• EXERCISE GOAL: All of the data below is to be printed again exactly.

• INPUT RECORDS:
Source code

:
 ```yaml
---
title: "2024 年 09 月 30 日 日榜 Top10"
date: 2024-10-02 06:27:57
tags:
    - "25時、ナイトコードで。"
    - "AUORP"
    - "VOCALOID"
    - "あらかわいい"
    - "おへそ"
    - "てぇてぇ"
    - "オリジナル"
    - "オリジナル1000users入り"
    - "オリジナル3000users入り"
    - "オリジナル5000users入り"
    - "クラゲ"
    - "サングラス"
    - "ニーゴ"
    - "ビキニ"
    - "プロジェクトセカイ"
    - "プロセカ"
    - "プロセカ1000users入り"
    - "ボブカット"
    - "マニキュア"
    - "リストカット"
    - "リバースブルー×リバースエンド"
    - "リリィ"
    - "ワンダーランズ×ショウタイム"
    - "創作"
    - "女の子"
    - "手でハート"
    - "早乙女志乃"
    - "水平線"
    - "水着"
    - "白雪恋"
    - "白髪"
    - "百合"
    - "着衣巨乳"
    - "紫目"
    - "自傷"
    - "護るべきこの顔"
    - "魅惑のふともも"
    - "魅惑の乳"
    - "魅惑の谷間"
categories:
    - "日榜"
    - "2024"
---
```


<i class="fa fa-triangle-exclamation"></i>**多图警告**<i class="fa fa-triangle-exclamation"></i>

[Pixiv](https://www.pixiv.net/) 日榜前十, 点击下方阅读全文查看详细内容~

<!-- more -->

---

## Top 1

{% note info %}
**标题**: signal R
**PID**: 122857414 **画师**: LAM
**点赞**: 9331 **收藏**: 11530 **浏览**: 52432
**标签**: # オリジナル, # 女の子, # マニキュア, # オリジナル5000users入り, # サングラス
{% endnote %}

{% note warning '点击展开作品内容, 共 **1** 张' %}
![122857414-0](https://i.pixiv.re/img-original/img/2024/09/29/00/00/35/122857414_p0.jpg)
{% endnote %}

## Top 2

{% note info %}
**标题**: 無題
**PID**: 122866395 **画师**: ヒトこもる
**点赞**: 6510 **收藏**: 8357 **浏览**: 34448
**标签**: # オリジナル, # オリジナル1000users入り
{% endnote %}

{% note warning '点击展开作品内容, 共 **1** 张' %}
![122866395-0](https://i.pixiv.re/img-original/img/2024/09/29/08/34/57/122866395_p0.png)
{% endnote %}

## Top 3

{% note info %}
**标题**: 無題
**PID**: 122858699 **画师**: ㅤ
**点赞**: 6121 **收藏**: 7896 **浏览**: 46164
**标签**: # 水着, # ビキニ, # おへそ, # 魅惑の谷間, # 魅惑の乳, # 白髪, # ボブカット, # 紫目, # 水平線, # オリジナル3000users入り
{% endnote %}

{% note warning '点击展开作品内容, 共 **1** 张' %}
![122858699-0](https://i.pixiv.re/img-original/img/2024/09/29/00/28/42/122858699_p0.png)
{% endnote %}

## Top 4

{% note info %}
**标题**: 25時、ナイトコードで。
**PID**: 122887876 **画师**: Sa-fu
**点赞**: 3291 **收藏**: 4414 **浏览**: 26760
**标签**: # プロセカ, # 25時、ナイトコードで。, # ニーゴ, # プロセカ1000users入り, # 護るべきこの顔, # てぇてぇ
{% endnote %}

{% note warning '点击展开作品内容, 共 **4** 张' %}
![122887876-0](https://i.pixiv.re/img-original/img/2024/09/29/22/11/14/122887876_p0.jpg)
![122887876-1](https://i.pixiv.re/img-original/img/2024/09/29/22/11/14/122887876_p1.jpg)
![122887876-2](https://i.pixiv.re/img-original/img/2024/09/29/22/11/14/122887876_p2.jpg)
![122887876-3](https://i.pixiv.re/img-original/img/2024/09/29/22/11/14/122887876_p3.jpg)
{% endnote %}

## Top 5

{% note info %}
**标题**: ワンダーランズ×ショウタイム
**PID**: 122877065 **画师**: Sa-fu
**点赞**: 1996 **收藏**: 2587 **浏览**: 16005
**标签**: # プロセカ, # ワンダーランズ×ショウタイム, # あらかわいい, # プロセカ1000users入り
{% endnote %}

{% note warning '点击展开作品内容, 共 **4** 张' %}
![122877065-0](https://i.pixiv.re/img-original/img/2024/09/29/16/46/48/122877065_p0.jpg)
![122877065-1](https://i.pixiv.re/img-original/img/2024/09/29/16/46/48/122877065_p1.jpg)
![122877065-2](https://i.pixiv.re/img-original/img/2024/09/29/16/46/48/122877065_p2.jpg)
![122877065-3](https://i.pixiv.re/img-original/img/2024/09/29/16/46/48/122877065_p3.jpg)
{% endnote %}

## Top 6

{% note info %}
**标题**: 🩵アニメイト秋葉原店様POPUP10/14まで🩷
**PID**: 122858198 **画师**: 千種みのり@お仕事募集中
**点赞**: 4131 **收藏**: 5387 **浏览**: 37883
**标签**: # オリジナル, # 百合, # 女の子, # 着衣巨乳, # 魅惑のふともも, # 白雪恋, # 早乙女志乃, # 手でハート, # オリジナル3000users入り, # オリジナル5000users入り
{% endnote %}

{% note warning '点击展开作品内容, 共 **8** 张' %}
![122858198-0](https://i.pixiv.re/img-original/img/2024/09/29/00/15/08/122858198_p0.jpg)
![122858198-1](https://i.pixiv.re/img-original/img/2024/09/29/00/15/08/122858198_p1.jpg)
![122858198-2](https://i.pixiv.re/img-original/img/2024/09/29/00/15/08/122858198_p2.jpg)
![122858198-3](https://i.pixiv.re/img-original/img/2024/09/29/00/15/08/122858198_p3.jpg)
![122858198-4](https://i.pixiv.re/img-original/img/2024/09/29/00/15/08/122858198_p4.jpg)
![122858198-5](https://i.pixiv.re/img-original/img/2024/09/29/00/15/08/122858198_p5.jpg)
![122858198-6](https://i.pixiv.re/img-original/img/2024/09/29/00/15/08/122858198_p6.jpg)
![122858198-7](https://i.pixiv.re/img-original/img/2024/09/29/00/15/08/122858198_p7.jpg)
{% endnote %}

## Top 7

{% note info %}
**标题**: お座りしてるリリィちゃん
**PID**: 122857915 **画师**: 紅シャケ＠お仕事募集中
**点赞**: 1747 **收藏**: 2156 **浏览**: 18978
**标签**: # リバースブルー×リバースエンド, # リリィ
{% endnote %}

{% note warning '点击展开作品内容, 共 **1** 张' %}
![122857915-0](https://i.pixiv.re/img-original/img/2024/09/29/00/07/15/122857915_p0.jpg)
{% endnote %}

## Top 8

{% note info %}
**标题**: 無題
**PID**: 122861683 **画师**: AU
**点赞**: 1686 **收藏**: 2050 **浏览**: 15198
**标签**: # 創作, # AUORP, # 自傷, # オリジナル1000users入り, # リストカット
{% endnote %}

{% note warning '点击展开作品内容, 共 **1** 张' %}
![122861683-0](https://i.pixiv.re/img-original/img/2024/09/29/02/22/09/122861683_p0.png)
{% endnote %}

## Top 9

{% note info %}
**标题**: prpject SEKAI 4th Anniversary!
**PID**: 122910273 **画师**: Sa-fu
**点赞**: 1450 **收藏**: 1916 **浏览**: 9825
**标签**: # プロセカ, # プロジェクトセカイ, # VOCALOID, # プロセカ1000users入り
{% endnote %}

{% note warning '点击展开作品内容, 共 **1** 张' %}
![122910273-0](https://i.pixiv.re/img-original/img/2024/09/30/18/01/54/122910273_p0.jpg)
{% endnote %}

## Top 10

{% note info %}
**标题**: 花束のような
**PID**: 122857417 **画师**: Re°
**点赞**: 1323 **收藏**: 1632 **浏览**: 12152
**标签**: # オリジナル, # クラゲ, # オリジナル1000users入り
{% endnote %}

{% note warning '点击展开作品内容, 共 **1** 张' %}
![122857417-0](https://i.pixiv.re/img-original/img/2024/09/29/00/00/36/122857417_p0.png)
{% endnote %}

• SOLUTION FOR THIS EXERCISE:
Source code

:
 ```yaml
---
title: "2024 年 09 月 30 日 日榜 Top10"
date: 2024-10-02 06:27:57
tags:
    - "25時、ナイトコードで。"
    - "AUORP"
    - "VOCALOID"
    - "あらかわいい"
    - "おへそ"
    - "てぇてぇ"
    - "オリジナル"
    - "オリジナル1000users入り"
    - "オリジナル3000users入り"
    - "オリジナル5000users入り"
    - "クラゲ"
    - "サングラス"
    - "ニーゴ"
    - "ビキニ"
    - "プロジェクトセカイ"
    - "プロセカ"
    - "プロセカ1000users入り"
    - "ボブカット"
    - "マニキュア"
    - "リストカット"
    - "リバースブルー×リバースエンド"
    - "リリィ"
    - "ワンダーランズ×ショウタイム"
    - "創作"
    - "女の子"
    - "手でハート"
    - "早乙女志乃"
    - "水平線"
    - "水着"
    - "白雪恋"
    - "白髪"
    - "百合"
    - "着衣巨乳"
    - "紫目"
    - "自傷"
    - "護るべきこの顔"
    - "魅惑のふともも"
    - "魅惑の乳"
    - "魅惑の谷間"
categories:
    - "日榜"
    - "2024"
---
```


<i class="fa fa-triangle-exclamation"></i>**多图警告**<i class="fa fa-triangle-exclamation"></i>

[Pixiv](https://www.pixiv.net/) 日榜前十, 点击下方阅读全文查看详细内容~

<!-- more -->

---

## Top 1

{% note info %}
**标题**: signal R
**PID**: 122857414 **画师**: LAM
**点赞**: 9331 **收藏**: 11530 **浏览**: 52432
**标签**: # オリジナル, # 女の子, # マニキュア, # オリジナル5000users入り, # サングラス
{% endnote %}

{% note warning '点击展开作品内容, 共 **1** 张' %}
![122857414-0](https://i.pixiv.re/img-original/img/2024/09/29/00/00/35/122857414_p0.jpg)
{% endnote %}

## Top 2

{% note info %}
**标题**: 無題
**PID**: 122866395 **画师**: ヒトこもる
**点赞**: 6510 **收藏**: 8357 **浏览**: 34448
**标签**: # オリジナル, # オリジナル1000users入り
{% endnote %}

{% note warning '点击展开作品内容, 共 **1** 张' %}
![122866395-0](https://i.pixiv.re/img-original/img/2024/09/29/08/34/57/122866395_p0.png)
{% endnote %}

## Top 3

{% note info %}
**标题**: 無題
**PID**: 122858699 **画师**: ㅤ
**点赞**: 6121 **收藏**: 7896 **浏览**: 46164
**标签**: # 水着, # ビキニ, # おへそ, # 魅惑の谷間, # 魅惑の乳, # 白髪, # ボブカット, # 紫目, # 水平線, # オリジナル3000users入り
{% endnote %}

{% note warning '点击展开作品内容, 共 **1** 张' %}
![122858699-0](https://i.pixiv.re/img-original/img/2024/09/29/00/28/42/122858699_p0.png)
{% endnote %}

## Top 4

{% note info %}
**标题**: 25時、ナイトコードで。
**PID**: 122887876 **画师**: Sa-fu
**点赞**: 3291 **收藏**: 4414 **浏览**: 26760
**标签**: # プロセカ, # 25時、ナイトコードで。, # ニーゴ, # プロセカ1000users入り, # 護るべきこの顔, # てぇてぇ
{% endnote %}

{% note warning '点击展开作品内容, 共 **4** 张' %}
![122887876-0](https://i.pixiv.re/img-original/img/2024/09/29/22/11/14/122887876_p0.jpg)
![122887876-1](https://i.pixiv.re/img-original/img/2024/09/29/22/11/14/122887876_p1.jpg)
![122887876-2](https://i.pixiv.re/img-original/img/2024/09/29/22/11/14/122887876_p2.jpg)
![122887876-3](https://i.pixiv.re/img-original/img/2024/09/29/22/11/14/122887876_p3.jpg)
{% endnote %}

## Top 5

{% note info %}
**标题**: ワンダーランズ×ショウタイム
**PID**: 122877065 **画师**: Sa-fu
**点赞**: 1996 **收藏**: 2587 **浏览**: 16005
**标签**: # プロセカ, # ワンダーランズ×ショウタイム, # あらかわいい, # プロセカ1000users入り
{% endnote %}

{% note warning '点击展开作品内容, 共 **4** 张' %}
![122877065-0](https://i.pixiv.re/img-original/img/2024/09/29/16/46/48/122877065_p0.jpg)
![122877065-1](https://i.pixiv.re/img-original/img/2024/09/29/16/46/48/122877065_p1.jpg)
![122877065-2](https://i.pixiv.re/img-original/img/2024/09/29/16/46/48/122877065_p2.jpg)
![122877065-3](https://i.pixiv.re/img-original/img/2024/09/29/16/46/48/122877065_p3.jpg)
{% endnote %}

## Top 6

{% note info %}
**标题**: 🩵アニメイト秋葉原店様POPUP10/14まで🩷
**PID**: 122858198 **画师**: 千種みのり@お仕事募集中
**点赞**: 4131 **收藏**: 5387 **浏览**: 37883
**标签**: # オリジナル, # 百合, # 女の子, # 着衣巨乳, # 魅惑のふともも, # 白雪恋, # 早乙女志乃, # 手でハート, # オリジナル3000users入り, # オリジナル5000users入り
{% endnote %}

{% note warning '点击展开作品内容, 共 **8** 张' %}
![122858198-0](https://i.pixiv.re/img-original/img/2024/09/29/00/15/08/122858198_p0.jpg)
![122858198-1](https://i.pixiv.re/img-original/img/2024/09/29/00/15/08/122858198_p1.jpg)
![122858198-2](https://i.pixiv.re/img-original/img/2024/09/29/00/15/08/122858198_p2.jpg)
![122858198-3](https://i.pixiv.re/img-original/img/2024/09/29/00/15/08/122858198_p3.jpg)
![122858198-4](https://i.pixiv.re/img-original/img/2024/09/29/00/15/08/122858198_p4.jpg)
![122858198-5](https://i.pixiv.re/img-original/img/2024/09/29/00/15/08/122858198_p5.jpg)
![122858198-6](https://i.pixiv.re/img-original/img/2024/09/29/00/15/08/122858198_p6.jpg)
![122858198-7](https://i.pixiv.re/img-original/img/2024/09/29/00/15/08/122858198_p7.jpg)
{% endnote %}

## Top 7

{% note info %}
**标题**: お座りしてるリリィちゃん
**PID**: 122857915 **画师**: 紅シャケ＠お仕事募集中
**点赞**: 1747 **收藏**: 2156 **浏览**: 18978
**标签**: # リバースブルー×リバースエンド, # リリィ
{% endnote %}

{% note warning '点击展开作品内容, 共 **1** 张' %}
![122857915-0](https://i.pixiv.re/img-original/img/2024/09/29/00/07/15/122857915_p0.jpg)
{% endnote %}

## Top 8

{% note info %}
**标题**: 無題
**PID**: 122861683 **画师**: AU
**点赞**: 1686 **收藏**: 2050 **浏览**: 15198
**标签**: # 創作, # AUORP, # 自傷, # オリジナル1000users入り, # リストカット
{% endnote %}

{% note warning '点击展开作品内容, 共 **1** 张' %}
![122861683-0](https://i.pixiv.re/img-original/img/2024/09/29/02/22/09/122861683_p0.png)
{% endnote %}

## Top 9

{% note info %}
**标题**: prpject SEKAI 4th Anniversary!
**PID**: 122910273 **画师**: Sa-fu
**点赞**: 1450 **收藏**: 1916 **浏览**: 9825
**标签**: # プロセカ, # プロジェクトセカイ, # VOCALOID, # プロセカ1000users入り
{% endnote %}

{% note warning '点击展开作品内容, 共 **1** 张' %}
![122910273-0](https://i.pixiv.re/img-original/img/2024/09/30/18/01/54/122910273_p0.jpg)
{% endnote %}

## Top 10

{% note info %}
**标题**: 花束のような
**PID**: 122857417 **画师**: Re°
**点赞**: 1323 **收藏**: 1632 **浏览**: 12152
**标签**: # オリジナル, # クラゲ, # オリジナル1000users入り
{% endnote %}

{% note warning '点击展开作品内容, 共 **1** 张' %}
![122857417-0](https://i.pixiv.re/img-original/img/2024/09/29/00/00/36/122857417_p0.png)
{% endnote %}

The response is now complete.